At boot time, the CF should interface with the host motherboard (hereafter the 'host') and copy the ROM contents to local memory so that it will not be slowed down by toolbox calls which need access to the ROM. The only time the CF should need to wait around for the host is when it's accessing the peripheral systems. The worst performance hit is going to be the video systems/cards for the various hosts. They can't be ignored or bypassed and they need frequent attention.

The main hardware problem I see is how to avoid contention between the built-in memory controller and the motherboard memory controller. It should be possible to map the CF memory space into the proper place in the Mac Address Map so that it will be compatible with the scheme built into the Mac ROMs. But something needs to prevent the host memory controller from responding to memory operations.

For example, if the code being executed calls for a Read to memory to go out on the bus, we want the DDR memory to respond to that, but not the host's memory controller. Otherwise, the CF will get the Read data from DDR memory, go speeding along and twenty cycles later the host memory controller either delivers up other data, or throws an error, either way, clogging up the host bus with unexpected data.

One way to deal wtih this is circuitry on the CF board which would simply block any transactions to the host board which take place in RAM's address space. This is fairly easy and cheap, provided that the CPU is the only device which originates writes and reads to RAM. Are there any DMA devices which write directly to or read directly from RAM in the Mac II family? The built-in video on the IIci and IIsi?

Is there a signal the CPU can issue to disable the motherboard RAM controller?

So the first things to do would be to get the 68030 datasheet and User's Guide (got those) and compare them to the CF documents to confirm that they really are signal compatible. One wouldn't want to find that there's some obscure but essential bus arbitration signal, e.g., present on teh 68030 and missing on the CF or vice versa.

Then an instruction by instruction comparison of the instructions sets would be a good idea. We know that a bumch of 68030 instructions and addressing modes are missing from the CF, but it is good to nail down which ones. Then compare the missing instructions/modes with the documentation for that library (mentioned on Freescale's site) which is supposed to emulate the missing instructions and make sure everything is there.

If it is, then one can probably produce boot code for the CF card which will cause it to power up, do a memory test, load a set of exception vectors that point at emulation code for the missing 68K instructions, copy the Mac ROM from the host bus to the local memory and then begin executing the Mac ROM to boot as a Macintosh.

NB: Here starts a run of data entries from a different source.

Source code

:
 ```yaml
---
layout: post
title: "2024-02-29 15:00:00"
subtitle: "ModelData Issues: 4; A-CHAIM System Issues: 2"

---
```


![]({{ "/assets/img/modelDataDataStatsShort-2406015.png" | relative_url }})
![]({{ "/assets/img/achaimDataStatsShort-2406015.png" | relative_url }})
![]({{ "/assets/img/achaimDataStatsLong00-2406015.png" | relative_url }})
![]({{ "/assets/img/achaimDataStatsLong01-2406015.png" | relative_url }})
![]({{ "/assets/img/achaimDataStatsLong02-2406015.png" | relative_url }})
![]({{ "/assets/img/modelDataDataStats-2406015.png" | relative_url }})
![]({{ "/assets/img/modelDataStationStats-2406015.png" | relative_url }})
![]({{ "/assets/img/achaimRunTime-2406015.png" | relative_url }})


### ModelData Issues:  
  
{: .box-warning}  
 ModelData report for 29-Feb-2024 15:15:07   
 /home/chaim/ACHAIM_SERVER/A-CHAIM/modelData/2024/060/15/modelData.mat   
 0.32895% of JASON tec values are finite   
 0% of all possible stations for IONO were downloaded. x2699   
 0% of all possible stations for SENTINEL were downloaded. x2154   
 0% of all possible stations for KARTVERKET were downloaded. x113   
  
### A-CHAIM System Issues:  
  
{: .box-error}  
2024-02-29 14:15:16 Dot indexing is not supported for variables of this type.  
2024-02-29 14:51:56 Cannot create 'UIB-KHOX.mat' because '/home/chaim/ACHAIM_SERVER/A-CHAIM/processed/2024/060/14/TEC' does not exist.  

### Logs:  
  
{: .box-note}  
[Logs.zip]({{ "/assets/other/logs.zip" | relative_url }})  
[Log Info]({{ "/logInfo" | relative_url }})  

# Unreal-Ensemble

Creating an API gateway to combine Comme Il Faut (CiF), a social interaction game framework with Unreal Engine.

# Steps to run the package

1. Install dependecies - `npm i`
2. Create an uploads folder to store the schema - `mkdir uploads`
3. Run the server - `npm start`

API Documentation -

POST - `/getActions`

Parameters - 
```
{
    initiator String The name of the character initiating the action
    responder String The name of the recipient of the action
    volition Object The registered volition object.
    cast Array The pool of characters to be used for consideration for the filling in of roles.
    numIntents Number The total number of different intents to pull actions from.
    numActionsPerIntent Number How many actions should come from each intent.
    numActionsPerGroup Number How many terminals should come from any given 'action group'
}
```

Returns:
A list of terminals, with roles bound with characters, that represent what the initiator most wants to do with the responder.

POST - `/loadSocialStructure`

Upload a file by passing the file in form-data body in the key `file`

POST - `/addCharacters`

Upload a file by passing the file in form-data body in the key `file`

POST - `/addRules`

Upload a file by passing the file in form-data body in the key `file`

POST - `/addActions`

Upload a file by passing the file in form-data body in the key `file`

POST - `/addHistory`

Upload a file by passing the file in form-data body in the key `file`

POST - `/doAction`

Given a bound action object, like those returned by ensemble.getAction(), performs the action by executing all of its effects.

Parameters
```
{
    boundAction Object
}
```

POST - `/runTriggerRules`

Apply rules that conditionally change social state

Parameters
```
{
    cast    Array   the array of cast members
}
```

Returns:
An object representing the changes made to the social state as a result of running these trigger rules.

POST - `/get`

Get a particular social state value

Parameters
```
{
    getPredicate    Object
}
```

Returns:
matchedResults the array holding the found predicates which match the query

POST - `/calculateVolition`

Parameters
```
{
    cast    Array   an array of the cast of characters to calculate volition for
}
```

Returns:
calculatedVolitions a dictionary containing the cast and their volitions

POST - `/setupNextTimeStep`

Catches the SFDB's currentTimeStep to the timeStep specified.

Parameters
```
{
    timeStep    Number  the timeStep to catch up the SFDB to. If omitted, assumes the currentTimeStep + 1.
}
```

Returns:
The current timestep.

Drivers would have to be written for the built-in 10/100 Enet and the USB 2.0 port as well, but that might not be too hard (for software types). Once written it would be easy enough to incorporate those into the boot code of the CF card stored on a Flash chip on the card.

So the USB port could be bootable and conceivably, the 10/100 port could make the machine net bootable. as well.

I'd really like to get some kind of disk controller on the CF card as well, but can't think of a good way to do it. The reason is that going out to the host for ssslllloooowww SCSI access is punishing. One could connect storage to the USB 2.0 port, but it's kind of clunky to got USB 2.0 to IDE inside the Mac. Works fine for external drives, but the user should be able to use internal drives without taking a performance hit.

Oh, while we're writing a special boot ROM for the CF, it should also patch the SCSI Manager--well replace it with a version which is SCSI Manager 4.3 compatible. This is discussed in some (but is it enough?) detail in the Inside Macintosh books. This would allow the USB2.0 bus to appear as a second SCSI bus to the Mac Device Manager and/or Slot manager. Then the USB 2.0 driver would be written to appear as a SCSI SIM.

So, we need POST and exception handling code in the boot ROM, SCSI Manager 4.3 patch, USB2.0 and 10/100 drivers, and some code to copy the ROM to local memory. We may also need a software solution to possible contention wtih the motherboard memory controller but that can probably be handed in hardware.

I would like to reverse engineer a PowerCache030 some time to see what it is doing to interface the faster CPU to the slower host machine. Daystar had some smart people and I'm sure that they dealt with some issues in that interface that I would never think about and might never find in a million years of looking. That would mainly consist of removing the Gal16V8 chips and trying to determine what their programming is.

After that the place to start is with a Coldfire development board. Most CPUs have Development Boards available for them. The chip is mounted on a board which provides many of the support functions and interfaces oen needs in order to get started working with the chip. There is also usually a programming interface and debug interface to a host PC so that one can write programs to run on the chip, and then debug them.

Then an interface board between the CF development board (there are usually connectors which bring out most of the CPU I/O pins on development boards) and the first target Mac would be needed.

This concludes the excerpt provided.